Prompt: Determine how many lines in the entries below hold "label". Respond with that number only.

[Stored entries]
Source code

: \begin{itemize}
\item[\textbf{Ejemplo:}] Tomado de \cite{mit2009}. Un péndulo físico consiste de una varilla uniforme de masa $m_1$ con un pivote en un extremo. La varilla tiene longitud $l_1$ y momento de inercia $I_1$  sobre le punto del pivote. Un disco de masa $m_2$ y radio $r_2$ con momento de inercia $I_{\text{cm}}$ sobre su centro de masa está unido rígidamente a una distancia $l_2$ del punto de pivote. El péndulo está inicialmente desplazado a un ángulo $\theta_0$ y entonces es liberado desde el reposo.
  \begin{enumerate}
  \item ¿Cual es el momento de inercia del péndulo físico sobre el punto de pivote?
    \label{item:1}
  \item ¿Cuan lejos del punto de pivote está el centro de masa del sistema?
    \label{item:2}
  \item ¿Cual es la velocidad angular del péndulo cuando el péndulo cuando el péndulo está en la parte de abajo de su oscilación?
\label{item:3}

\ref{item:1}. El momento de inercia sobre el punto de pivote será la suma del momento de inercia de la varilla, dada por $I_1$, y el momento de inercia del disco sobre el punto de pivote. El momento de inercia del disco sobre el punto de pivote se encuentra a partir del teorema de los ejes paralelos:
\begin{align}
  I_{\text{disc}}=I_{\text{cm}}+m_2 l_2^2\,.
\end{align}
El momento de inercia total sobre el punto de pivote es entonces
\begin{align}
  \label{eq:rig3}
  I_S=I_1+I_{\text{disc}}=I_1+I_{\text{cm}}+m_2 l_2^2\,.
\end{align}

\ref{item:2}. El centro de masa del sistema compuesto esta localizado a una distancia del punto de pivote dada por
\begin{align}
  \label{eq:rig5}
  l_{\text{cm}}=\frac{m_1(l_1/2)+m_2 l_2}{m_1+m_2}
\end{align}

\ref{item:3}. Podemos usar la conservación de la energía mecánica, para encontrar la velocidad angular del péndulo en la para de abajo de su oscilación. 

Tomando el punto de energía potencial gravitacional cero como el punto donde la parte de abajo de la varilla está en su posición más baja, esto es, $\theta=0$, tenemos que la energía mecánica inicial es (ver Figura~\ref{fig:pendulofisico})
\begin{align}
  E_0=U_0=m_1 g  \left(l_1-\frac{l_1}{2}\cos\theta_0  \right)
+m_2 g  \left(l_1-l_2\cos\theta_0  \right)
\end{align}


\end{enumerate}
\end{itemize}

Response to the exercise: 5